**Task directions**. Scan the listing below and copy each line holding the word "from".

**Exercise input**.
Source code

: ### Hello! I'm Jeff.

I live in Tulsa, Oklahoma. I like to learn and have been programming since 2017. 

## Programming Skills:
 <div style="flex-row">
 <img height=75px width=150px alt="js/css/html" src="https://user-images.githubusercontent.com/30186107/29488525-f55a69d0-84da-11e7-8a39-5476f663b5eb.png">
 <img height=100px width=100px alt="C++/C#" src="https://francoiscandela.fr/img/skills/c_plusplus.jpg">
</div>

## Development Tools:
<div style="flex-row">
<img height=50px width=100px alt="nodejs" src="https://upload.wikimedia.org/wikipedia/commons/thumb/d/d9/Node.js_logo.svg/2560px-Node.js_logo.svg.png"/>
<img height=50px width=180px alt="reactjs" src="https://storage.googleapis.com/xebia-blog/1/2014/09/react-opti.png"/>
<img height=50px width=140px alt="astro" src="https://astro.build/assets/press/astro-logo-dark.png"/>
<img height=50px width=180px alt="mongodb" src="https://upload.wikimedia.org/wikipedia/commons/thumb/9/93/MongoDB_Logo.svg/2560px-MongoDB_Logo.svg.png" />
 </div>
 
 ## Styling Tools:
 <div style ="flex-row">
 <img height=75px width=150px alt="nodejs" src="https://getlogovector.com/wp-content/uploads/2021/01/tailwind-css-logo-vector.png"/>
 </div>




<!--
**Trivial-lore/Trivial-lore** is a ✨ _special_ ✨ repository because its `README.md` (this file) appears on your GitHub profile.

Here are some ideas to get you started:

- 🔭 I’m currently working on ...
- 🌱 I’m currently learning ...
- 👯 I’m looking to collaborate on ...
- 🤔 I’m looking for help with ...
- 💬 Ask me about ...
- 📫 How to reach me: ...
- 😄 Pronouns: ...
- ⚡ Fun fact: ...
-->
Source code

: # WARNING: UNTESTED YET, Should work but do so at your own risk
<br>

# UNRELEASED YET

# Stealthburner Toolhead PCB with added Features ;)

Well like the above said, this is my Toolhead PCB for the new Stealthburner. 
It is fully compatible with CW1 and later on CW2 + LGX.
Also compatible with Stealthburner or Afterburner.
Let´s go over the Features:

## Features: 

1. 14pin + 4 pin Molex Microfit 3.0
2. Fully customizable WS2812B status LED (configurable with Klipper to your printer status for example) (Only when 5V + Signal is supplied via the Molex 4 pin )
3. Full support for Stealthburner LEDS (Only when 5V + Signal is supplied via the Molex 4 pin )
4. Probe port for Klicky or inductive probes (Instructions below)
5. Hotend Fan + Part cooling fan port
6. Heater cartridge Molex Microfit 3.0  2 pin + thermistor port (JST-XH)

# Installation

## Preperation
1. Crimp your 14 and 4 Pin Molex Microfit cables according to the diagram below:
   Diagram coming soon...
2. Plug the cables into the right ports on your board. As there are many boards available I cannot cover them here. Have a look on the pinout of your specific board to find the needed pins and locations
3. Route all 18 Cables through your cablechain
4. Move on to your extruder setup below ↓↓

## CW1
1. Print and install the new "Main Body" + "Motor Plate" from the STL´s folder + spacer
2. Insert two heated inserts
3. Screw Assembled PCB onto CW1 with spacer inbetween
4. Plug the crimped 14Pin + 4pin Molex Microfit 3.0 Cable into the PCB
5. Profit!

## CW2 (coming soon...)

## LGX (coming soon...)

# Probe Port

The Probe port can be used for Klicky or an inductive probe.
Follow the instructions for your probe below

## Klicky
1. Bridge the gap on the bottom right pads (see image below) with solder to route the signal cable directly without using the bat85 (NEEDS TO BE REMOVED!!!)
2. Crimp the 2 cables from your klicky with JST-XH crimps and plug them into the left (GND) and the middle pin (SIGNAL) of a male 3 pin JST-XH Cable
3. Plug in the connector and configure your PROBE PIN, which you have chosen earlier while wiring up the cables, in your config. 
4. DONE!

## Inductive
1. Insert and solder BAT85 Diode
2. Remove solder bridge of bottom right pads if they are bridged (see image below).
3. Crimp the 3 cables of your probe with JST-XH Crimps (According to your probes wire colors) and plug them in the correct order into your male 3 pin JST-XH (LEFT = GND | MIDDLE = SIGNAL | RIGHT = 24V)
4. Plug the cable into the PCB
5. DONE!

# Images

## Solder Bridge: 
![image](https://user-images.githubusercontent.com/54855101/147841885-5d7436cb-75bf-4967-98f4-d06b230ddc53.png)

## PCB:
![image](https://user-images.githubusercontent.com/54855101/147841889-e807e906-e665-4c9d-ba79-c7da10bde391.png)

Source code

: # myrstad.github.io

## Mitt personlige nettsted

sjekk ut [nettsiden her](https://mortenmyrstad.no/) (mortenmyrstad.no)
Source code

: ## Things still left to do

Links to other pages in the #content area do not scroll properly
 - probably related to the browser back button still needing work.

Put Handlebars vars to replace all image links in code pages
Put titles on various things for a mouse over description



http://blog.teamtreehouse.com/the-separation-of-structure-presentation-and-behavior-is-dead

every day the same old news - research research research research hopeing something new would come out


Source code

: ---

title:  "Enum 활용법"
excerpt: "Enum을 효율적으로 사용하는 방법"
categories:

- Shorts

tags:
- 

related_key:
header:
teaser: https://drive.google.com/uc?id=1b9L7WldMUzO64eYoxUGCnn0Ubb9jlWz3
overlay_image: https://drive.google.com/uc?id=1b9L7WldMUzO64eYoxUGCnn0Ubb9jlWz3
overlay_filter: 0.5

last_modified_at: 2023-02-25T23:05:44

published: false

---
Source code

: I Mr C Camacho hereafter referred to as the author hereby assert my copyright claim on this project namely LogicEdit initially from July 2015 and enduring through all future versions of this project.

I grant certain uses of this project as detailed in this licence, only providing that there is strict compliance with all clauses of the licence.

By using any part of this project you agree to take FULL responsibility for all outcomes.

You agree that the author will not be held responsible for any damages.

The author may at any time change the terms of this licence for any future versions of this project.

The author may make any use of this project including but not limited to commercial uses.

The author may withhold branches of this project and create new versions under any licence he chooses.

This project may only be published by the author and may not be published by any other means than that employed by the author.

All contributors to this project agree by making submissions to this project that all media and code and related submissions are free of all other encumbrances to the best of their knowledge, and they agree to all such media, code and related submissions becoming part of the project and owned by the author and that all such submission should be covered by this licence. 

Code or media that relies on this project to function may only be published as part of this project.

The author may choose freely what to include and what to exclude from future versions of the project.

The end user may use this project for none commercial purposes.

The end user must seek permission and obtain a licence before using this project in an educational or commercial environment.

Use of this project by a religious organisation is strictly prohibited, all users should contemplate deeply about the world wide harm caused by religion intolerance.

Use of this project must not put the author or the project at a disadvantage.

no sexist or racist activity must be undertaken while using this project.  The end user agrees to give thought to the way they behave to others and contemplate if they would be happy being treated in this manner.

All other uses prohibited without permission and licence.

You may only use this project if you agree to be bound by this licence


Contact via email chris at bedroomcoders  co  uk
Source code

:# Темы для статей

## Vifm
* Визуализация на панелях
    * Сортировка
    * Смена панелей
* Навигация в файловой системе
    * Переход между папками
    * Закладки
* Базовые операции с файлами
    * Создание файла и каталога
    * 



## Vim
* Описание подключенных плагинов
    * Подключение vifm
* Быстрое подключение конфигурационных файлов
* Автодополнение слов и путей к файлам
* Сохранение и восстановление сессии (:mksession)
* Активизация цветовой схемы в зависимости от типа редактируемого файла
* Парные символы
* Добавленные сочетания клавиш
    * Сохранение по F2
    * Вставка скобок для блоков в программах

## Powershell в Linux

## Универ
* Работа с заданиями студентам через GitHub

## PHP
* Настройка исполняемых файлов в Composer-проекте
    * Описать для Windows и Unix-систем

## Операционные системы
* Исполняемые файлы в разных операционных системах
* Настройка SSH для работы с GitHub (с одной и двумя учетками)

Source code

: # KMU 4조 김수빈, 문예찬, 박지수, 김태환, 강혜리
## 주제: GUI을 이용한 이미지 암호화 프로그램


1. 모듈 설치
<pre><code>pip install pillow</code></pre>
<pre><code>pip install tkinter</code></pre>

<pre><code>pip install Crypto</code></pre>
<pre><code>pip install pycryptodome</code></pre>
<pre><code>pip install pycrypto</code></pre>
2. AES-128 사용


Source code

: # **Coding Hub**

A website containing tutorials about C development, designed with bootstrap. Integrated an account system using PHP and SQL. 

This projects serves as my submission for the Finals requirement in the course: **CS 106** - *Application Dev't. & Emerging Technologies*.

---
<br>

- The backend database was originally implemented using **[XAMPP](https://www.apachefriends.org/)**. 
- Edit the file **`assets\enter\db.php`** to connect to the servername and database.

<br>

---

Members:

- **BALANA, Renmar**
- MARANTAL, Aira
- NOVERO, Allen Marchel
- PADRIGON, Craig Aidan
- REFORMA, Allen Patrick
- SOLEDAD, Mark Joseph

**Completed task**.
1. Print and install the new "Main Body" + "Motor Plate" from the STL´s folder + spacer
2. Crimp the 2 cables from your klicky with JST-XH crimps and plug them into the left (GND) and the middle pin (SIGNAL) of a male 3 pin JST-XH Cable
: I Mr C Camacho hereafter referred to as the author hereby assert my copyright claim on this project namely LogicEdit initially from July 2015 and enduring through all future versions of this project.
The author may choose freely what to include and what to exclude from future versions of the project.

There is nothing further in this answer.